> **Exercise goal**: Search the entries for the word "generated". Copy each line in which it is found.

(Saved data entries)

::::::::

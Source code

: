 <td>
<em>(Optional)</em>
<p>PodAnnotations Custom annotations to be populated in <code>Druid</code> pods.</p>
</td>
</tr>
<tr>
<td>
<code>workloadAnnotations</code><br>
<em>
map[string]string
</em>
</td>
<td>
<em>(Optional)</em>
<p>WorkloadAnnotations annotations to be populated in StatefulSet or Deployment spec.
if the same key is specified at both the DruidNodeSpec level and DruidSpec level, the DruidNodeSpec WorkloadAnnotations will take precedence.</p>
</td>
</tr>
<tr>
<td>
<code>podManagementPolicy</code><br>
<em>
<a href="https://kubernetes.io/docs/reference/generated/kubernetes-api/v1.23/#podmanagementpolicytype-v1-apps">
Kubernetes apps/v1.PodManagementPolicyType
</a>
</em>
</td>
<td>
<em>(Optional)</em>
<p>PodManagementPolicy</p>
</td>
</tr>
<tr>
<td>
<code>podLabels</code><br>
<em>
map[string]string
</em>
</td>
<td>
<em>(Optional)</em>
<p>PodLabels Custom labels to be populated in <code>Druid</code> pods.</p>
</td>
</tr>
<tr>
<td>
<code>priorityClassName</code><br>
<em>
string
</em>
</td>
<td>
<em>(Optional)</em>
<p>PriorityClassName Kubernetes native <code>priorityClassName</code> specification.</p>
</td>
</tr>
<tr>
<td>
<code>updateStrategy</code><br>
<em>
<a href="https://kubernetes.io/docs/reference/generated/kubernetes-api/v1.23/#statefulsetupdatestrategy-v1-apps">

::::::::

> **Written solution**:
<a href="https://kubernetes.io/docs/reference/generated/kubernetes-api/v1.23/#podmanagementpolicytype-v1-apps">
<a href="https://kubernetes.io/docs/reference/generated/kubernetes-api/v1.23/#statefulsetupdatestrategy-v1-apps">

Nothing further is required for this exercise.